▶ _PROBLEM DESCRIPTION_
Write out each record exactly as given, but do not include the pictures.

▶ _EXTRACTED INFORMATION_
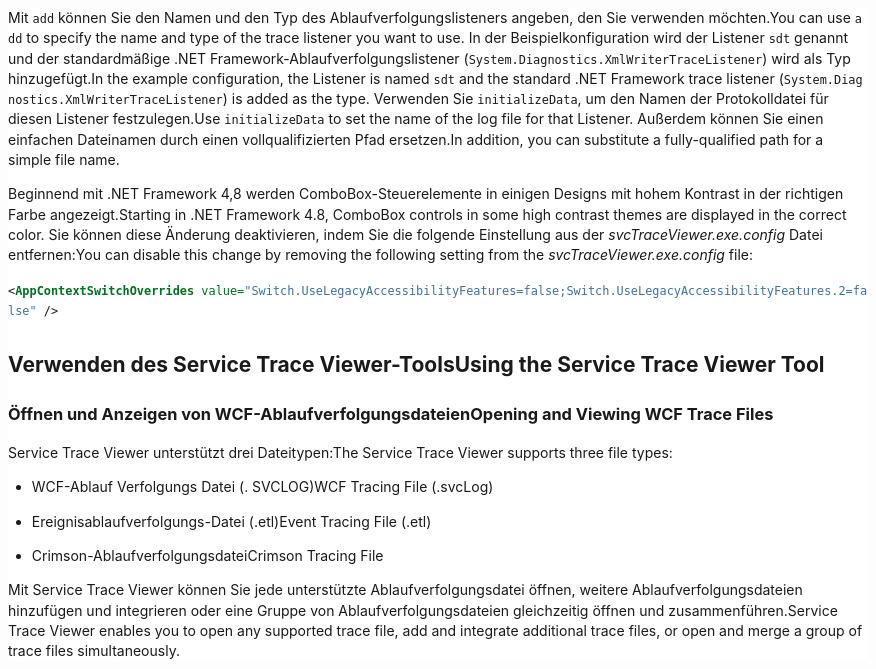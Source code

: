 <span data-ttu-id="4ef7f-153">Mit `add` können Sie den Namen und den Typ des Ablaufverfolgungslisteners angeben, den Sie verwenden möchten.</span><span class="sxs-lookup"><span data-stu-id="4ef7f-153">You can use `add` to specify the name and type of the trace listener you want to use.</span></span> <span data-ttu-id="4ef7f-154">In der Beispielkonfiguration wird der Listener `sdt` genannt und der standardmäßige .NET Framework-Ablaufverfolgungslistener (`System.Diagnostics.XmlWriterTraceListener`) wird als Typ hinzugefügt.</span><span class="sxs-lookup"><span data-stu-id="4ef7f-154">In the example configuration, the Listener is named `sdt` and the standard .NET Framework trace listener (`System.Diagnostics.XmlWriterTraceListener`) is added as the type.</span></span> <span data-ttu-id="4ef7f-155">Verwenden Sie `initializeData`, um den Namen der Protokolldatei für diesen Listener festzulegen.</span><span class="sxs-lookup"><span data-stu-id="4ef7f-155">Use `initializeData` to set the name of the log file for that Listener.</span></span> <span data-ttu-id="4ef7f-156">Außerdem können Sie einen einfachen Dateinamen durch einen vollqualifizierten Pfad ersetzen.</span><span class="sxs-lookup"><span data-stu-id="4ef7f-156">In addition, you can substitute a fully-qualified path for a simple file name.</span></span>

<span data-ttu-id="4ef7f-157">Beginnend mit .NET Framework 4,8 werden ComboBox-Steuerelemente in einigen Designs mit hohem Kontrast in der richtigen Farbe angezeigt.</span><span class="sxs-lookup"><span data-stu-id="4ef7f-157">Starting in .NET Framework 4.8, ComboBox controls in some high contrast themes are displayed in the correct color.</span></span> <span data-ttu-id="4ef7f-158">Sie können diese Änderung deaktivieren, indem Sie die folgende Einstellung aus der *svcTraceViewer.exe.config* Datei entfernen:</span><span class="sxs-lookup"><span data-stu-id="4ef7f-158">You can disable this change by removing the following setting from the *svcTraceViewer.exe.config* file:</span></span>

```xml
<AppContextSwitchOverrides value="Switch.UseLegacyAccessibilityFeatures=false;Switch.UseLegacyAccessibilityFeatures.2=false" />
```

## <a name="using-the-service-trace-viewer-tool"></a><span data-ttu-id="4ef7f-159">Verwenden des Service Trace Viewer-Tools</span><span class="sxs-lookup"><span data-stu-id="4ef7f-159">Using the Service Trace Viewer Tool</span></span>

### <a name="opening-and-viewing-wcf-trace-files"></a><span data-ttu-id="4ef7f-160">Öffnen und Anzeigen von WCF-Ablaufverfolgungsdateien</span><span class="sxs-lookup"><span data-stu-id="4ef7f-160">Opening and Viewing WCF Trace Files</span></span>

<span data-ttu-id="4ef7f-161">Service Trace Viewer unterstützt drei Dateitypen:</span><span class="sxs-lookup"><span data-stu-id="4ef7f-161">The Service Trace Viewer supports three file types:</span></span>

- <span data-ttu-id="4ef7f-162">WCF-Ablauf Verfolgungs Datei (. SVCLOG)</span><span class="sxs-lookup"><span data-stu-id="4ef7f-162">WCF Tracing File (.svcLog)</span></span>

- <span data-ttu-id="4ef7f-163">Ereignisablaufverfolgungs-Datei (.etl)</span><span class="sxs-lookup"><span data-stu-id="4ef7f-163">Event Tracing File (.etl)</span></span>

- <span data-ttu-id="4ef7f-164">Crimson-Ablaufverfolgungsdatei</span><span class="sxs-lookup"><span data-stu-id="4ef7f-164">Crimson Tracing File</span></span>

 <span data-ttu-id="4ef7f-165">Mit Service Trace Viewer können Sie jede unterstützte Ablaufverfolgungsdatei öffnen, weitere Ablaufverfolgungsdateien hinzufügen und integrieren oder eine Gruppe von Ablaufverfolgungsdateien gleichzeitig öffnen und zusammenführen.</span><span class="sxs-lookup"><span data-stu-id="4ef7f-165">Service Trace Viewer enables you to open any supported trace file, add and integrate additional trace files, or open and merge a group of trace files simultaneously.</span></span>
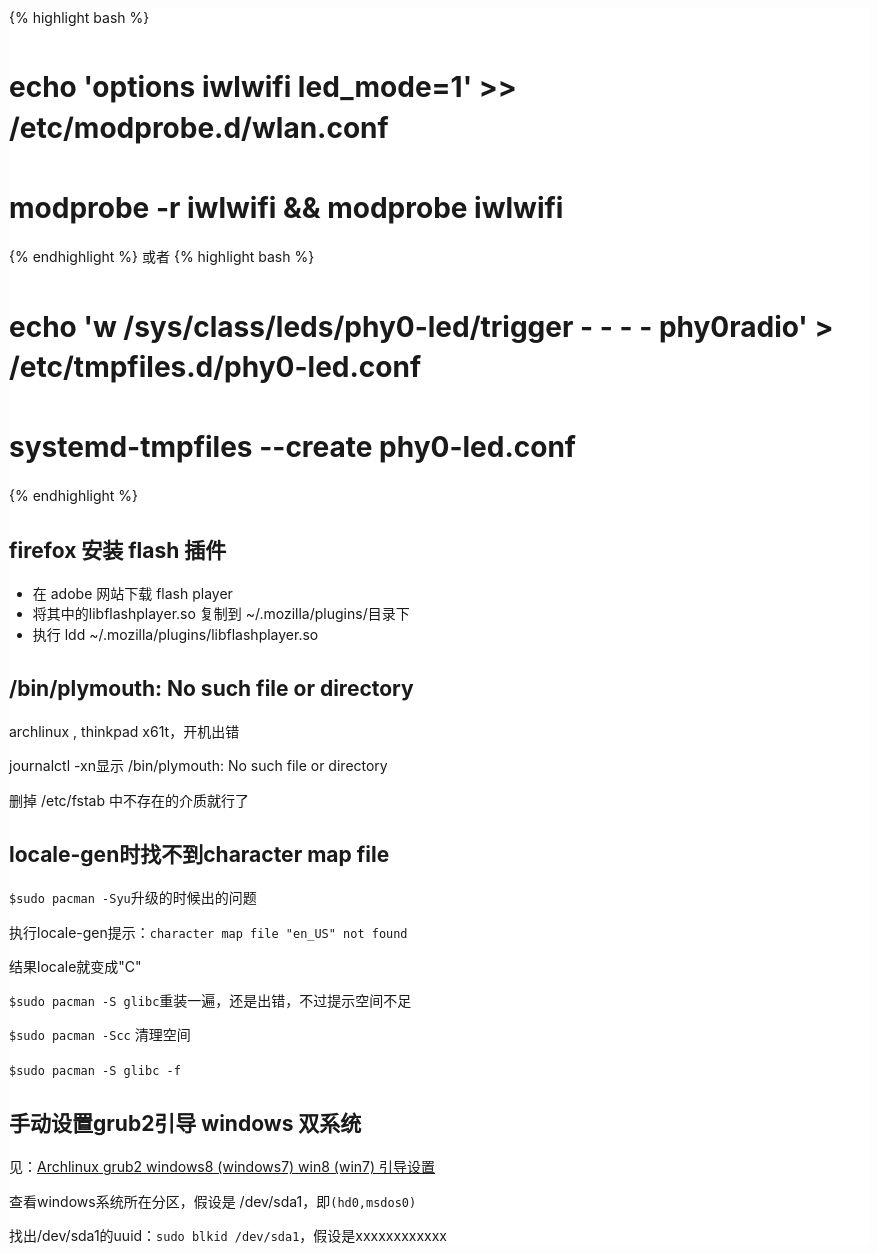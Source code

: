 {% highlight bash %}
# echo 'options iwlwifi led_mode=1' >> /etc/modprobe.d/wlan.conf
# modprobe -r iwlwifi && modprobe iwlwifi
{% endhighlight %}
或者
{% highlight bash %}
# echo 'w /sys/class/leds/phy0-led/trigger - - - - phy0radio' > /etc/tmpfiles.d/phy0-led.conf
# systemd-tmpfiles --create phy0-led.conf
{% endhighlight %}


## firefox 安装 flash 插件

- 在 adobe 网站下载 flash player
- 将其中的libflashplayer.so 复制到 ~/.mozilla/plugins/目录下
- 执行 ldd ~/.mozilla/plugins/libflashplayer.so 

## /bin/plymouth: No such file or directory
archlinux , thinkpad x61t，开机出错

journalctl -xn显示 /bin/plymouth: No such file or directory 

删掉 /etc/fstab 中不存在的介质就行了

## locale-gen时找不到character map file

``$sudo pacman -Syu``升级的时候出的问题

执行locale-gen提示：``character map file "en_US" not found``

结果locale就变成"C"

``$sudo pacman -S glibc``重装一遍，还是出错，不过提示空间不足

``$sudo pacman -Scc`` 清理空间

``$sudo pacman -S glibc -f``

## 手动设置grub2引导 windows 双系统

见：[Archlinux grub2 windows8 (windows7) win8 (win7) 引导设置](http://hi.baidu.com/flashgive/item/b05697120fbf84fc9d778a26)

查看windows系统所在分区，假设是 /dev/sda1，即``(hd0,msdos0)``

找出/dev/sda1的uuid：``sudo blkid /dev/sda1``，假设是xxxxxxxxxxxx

▶ _FINISHED EXERCISE_
Source code

: <span data-ttu-id="4ef7f-153">Mit `add` können Sie den Namen und den Typ des Ablaufverfolgungslisteners angeben, den Sie verwenden möchten.</span><span class="sxs-lookup"><span data-stu-id="4ef7f-153">You can use `add` to specify the name and type of the trace listener you want to use.</span></span> <span data-ttu-id="4ef7f-154">In der Beispielkonfiguration wird der Listener `sdt` genannt und der standardmäßige .NET Framework-Ablaufverfolgungslistener (`System.Diagnostics.XmlWriterTraceListener`) wird als Typ hinzugefügt.</span><span class="sxs-lookup"><span data-stu-id="4ef7f-154">In the example configuration, the Listener is named `sdt` and the standard .NET Framework trace listener (`System.Diagnostics.XmlWriterTraceListener`) is added as the type.</span></span> <span data-ttu-id="4ef7f-155">Verwenden Sie `initializeData`, um den Namen der Protokolldatei für diesen Listener festzulegen.</span><span class="sxs-lookup"><span data-stu-id="4ef7f-155">Use `initializeData` to set the name of the log file for that Listener.</span></span> <span data-ttu-id="4ef7f-156">Außerdem können Sie einen einfachen Dateinamen durch einen vollqualifizierten Pfad ersetzen.</span><span class="sxs-lookup"><span data-stu-id="4ef7f-156">In addition, you can substitute a fully-qualified path for a simple file name.</span></span>

<span data-ttu-id="4ef7f-157">Beginnend mit .NET Framework 4,8 werden ComboBox-Steuerelemente in einigen Designs mit hohem Kontrast in der richtigen Farbe angezeigt.</span><span class="sxs-lookup"><span data-stu-id="4ef7f-157">Starting in .NET Framework 4.8, ComboBox controls in some high contrast themes are displayed in the correct color.</span></span> <span data-ttu-id="4ef7f-158">Sie können diese Änderung deaktivieren, indem Sie die folgende Einstellung aus der *svcTraceViewer.exe.config* Datei entfernen:</span><span class="sxs-lookup"><span data-stu-id="4ef7f-158">You can disable this change by removing the following setting from the *svcTraceViewer.exe.config* file:</span></span>

```xml
<AppContextSwitchOverrides value="Switch.UseLegacyAccessibilityFeatures=false;Switch.UseLegacyAccessibilityFeatures.2=false" />
```

## <a name="using-the-service-trace-viewer-tool"></a><span data-ttu-id="4ef7f-159">Verwenden des Service Trace Viewer-Tools</span><span class="sxs-lookup"><span data-stu-id="4ef7f-159">Using the Service Trace Viewer Tool</span></span>

### <a name="opening-and-viewing-wcf-trace-files"></a><span data-ttu-id="4ef7f-160">Öffnen und Anzeigen von WCF-Ablaufverfolgungsdateien</span><span class="sxs-lookup"><span data-stu-id="4ef7f-160">Opening and Viewing WCF Trace Files</span></span>

<span data-ttu-id="4ef7f-161">Service Trace Viewer unterstützt drei Dateitypen:</span><span class="sxs-lookup"><span data-stu-id="4ef7f-161">The Service Trace Viewer supports three file types:</span></span>

- <span data-ttu-id="4ef7f-162">WCF-Ablauf Verfolgungs Datei (. SVCLOG)</span><span class="sxs-lookup"><span data-stu-id="4ef7f-162">WCF Tracing File (.svcLog)</span></span>

- <span data-ttu-id="4ef7f-163">Ereignisablaufverfolgungs-Datei (.etl)</span><span class="sxs-lookup"><span data-stu-id="4ef7f-163">Event Tracing File (.etl)</span></span>

- <span data-ttu-id="4ef7f-164">Crimson-Ablaufverfolgungsdatei</span><span class="sxs-lookup"><span data-stu-id="4ef7f-164">Crimson Tracing File</span></span>

 <span data-ttu-id="4ef7f-165">Mit Service Trace Viewer können Sie jede unterstützte Ablaufverfolgungsdatei öffnen, weitere Ablaufverfolgungsdateien hinzufügen und integrieren oder eine Gruppe von Ablaufverfolgungsdateien gleichzeitig öffnen und zusammenführen.</span><span class="sxs-lookup"><span data-stu-id="4ef7f-165">Service Trace Viewer enables you to open any supported trace file, add and integrate additional trace files, or open and merge a group of trace files simultaneously.</span></span>
Source code

: {% highlight bash %}
# echo 'options iwlwifi led_mode=1' >> /etc/modprobe.d/wlan.conf
# modprobe -r iwlwifi && modprobe iwlwifi
{% endhighlight %}
或者
{% highlight bash %}
# echo 'w /sys/class/leds/phy0-led/trigger - - - - phy0radio' > /etc/tmpfiles.d/phy0-led.conf
# systemd-tmpfiles --create phy0-led.conf
{% endhighlight %}


## firefox 安装 flash 插件

- 在 adobe 网站下载 flash player
- 将其中的libflashplayer.so 复制到 ~/.mozilla/plugins/目录下
- 执行 ldd ~/.mozilla/plugins/libflashplayer.so 

## /bin/plymouth: No such file or directory
archlinux , thinkpad x61t，开机出错

journalctl -xn显示 /bin/plymouth: No such file or directory 

删掉 /etc/fstab 中不存在的介质就行了

## locale-gen时找不到character map file

``$sudo pacman -Syu``升级的时候出的问题

执行locale-gen提示：``character map file "en_US" not found``

结果locale就变成"C"

``$sudo pacman -S glibc``重装一遍，还是出错，不过提示空间不足

``$sudo pacman -Scc`` 清理空间

``$sudo pacman -S glibc -f``

## 手动设置grub2引导 windows 双系统

见：[Archlinux grub2 windows8 (windows7) win8 (win7) 引导设置](http://hi.baidu.com/flashgive/item/b05697120fbf84fc9d778a26)

查看windows系统所在分区，假设是 /dev/sda1，即``(hd0,msdos0)``

找出/dev/sda1的uuid：``sudo blkid /dev/sda1``，假设是xxxxxxxxxxxx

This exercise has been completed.